§ **Dataset records**
────────────────

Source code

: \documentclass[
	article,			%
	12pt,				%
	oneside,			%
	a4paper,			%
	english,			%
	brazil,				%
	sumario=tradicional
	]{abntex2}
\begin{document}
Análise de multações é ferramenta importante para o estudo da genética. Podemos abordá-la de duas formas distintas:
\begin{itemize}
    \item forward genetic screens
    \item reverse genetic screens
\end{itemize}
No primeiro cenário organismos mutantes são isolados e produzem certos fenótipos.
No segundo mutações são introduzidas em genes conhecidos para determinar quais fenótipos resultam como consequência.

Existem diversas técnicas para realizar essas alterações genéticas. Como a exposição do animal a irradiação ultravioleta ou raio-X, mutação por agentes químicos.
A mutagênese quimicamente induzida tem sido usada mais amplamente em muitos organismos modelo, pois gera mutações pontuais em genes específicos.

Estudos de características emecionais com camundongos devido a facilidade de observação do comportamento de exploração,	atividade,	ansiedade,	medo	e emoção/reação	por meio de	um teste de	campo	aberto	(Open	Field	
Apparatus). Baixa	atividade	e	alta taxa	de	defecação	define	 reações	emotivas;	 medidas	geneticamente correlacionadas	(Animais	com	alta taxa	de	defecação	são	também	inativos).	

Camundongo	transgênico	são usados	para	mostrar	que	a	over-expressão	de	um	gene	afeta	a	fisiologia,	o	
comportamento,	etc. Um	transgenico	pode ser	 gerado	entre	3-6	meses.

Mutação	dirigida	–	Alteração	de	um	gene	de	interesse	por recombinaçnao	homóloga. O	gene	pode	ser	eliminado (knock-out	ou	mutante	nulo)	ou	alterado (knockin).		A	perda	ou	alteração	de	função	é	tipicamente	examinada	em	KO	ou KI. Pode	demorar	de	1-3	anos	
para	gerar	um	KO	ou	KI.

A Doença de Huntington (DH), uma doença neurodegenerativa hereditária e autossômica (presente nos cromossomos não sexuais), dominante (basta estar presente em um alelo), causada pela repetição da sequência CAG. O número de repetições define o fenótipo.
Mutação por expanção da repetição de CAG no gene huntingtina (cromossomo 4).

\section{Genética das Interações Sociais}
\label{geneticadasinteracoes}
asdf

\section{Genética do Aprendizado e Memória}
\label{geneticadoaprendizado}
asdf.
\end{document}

────────────────

§ **Exercise**
Whenever the word "repetição" occurs in a line of the listing above, return that line.

§ **Result below**
A Doença de Huntington (DH), uma doença neurodegenerativa hereditária e autossômica (presente nos cromossomos não sexuais), dominante (basta estar presente em um alelo), causada pela repetição da sequência CAG. O número de repetições define o fenótipo.
Mutação por expanção da repetição de CAG no gene huntingtina (cromossomo 4).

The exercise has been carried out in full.